Passengers stung to death by killer bees after coach crash

- By Natalia Penza

SIX people including a mother and her daughter, eight, have died after being attacked by killer bees following a traffic accident in Nicaragua.

The victims were among about 60 passengers on a coach that came off the road on Monday and ended up crashing in an area where African honeybees were being kept in hives.

The insects are said to have reacted by stinging 45 passengers on the bus as they escaped from the vehicle.

Although the coach was damaged after plunging more than 160ft off the road into a coffee plantation where the bees were being kept in wooden hives, local reports said doctors were attributin­g the victims’ deaths to the insect stings. Initial reports put the number of dead at four.

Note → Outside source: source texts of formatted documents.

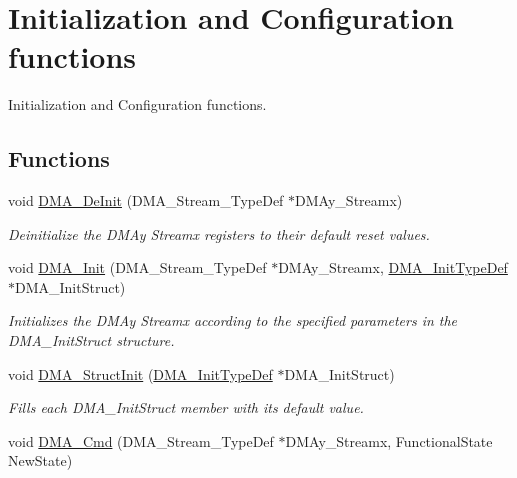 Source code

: \hypertarget{group___d_m_a___group1}{\section{Initialization and Configuration functions}
\label{group___d_m_a___group1}
}


Initialization and Configuration functions.  


\subsection*{Functions}
\begin{DoxyCompactItemize}
\item 
void \hyperlink{group___d_m_a___group1_ga38d4a4ab8990299f8a6cf064e1e811d0}{D\-M\-A\-\_\-\-De\-Init} (D\-M\-A\-\_\-\-Stream\-\_\-\-Type\-Def $\ast$D\-M\-Ay\-\_\-\-Streamx)
\begin{DoxyCompactList}\small\item\em Deinitialize the D\-M\-Ay Streamx registers to their default reset values. \end{DoxyCompactList}\item 
void \hyperlink{group___d_m_a___group1_gaced8a4149acfb0a50b50e63273a87148}{D\-M\-A\-\_\-\-Init} (D\-M\-A\-\_\-\-Stream\-\_\-\-Type\-Def $\ast$D\-M\-Ay\-\_\-\-Streamx, \hyperlink{struct_d_m_a___init_type_def}{D\-M\-A\-\_\-\-Init\-Type\-Def} $\ast$D\-M\-A\-\_\-\-Init\-Struct)
\begin{DoxyCompactList}\small\item\em Initializes the D\-M\-Ay Streamx according to the specified parameters in the D\-M\-A\-\_\-\-Init\-Struct structure. \end{DoxyCompactList}\item 
void \hyperlink{group___d_m_a___group1_ga0f7f95f750a90a6824f4e9b6f58adc7e}{D\-M\-A\-\_\-\-Struct\-Init} (\hyperlink{struct_d_m_a___init_type_def}{D\-M\-A\-\_\-\-Init\-Type\-Def} $\ast$D\-M\-A\-\_\-\-Init\-Struct)
\begin{DoxyCompactList}\small\item\em Fills each D\-M\-A\-\_\-\-Init\-Struct member with its default value. \end{DoxyCompactList}\item 
void \hyperlink{group___d_m_a___group1_gab2bea22f9f6dc62fdd7afb385a0c1f73}{D\-M\-A\-\_\-\-Cmd} (D\-M\-A\-\_\-\-Stream\-\_\-\-Type\-Def $\ast$D\-M\-Ay\-\_\-\-Streamx, Functional\-State New\-State)

\end{DoxyCompactItemize}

It later emerged that two of the most seriously injured victims had died in hospital. The crash happened in the municipali­ty of San Sebastian de Yali, about 115 miles north of the Nicaraguan capital Managua.

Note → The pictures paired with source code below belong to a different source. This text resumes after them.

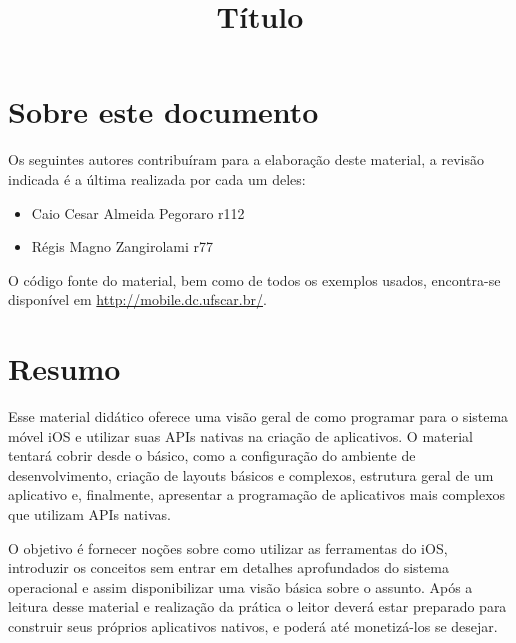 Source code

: \documentclass[a4paper,12pt,brazil,oneside]{book}
\title{Título}
\begin{document}



\pagestyle{empty}

\clearpage

\onehalfspace

\pagestyle{plain}

\chapter*{Sobre este documento}
Os seguintes autores contribuíram para a elaboração deste material, a revisão indicada é a última realizada por cada um deles:
  \begin{itemize}
	\item Caio Cesar Almeida Pegoraro \dotfill r112
    \item Régis Magno Zangirolami \dotfill r77
  \end{itemize}
O código fonte do material, bem como de todos os exemplos usados, encontra-se disponível em \href{http://mobile.dc.ufscar.br/}{http://mobile.dc.ufscar.br/}.
\thispagestyle{empty}

\chapter*{Resumo}

\begin{singlespace}
Esse material didático oferece uma visão geral de como programar para o sistema móvel iOS e utilizar suas APIs nativas na criação de aplicativos. O material tentará cobrir desde o básico, como a configuração do ambiente de desenvolvimento, criação de layouts básicos e complexos, estrutura geral de um aplicativo e, finalmente, apresentar a programação de aplicativos mais complexos que utilizam APIs nativas.

O objetivo é fornecer noções sobre como utilizar as ferramentas do iOS, introduzir os conceitos sem entrar em detalhes aprofundados do sistema operacional e assim disponibilizar uma visão básica sobre o assunto.
Após a leitura desse material e realização da prática o leitor deverá estar preparado para construir seus próprios aplicativos nativos, e poderá até monetizá-los se desejar.
\end{singlespace}
\thispagestyle{empty}


\setcounter{tocdepth}{1} %
\tableofcontents
\thispagestyle{empty}
\end{document}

The victims included a woman, 47, named locally as Eneyda Torrez Zelaya, and her daughter Andrea Carolina Garcia Torrez, eight. Another of those killed was a woman, 84, named as Reyna Isabel Olivas Montalvan. A fouryear-old boy is said to be in a serious condition. Photos of those injured show the victims with dozens of red welts covering their upper bodies.

An investigat­ion into the cause of the accident is ongoing, although initial reports point to the 22-year-old driver losing control of his vehicle because of mechanical faults.

Africanise­d bees are known colloquial­ly as the “killer bee” and they are typically more defensive, reacting to disturbanc­es faster and chasing people further than other varieties.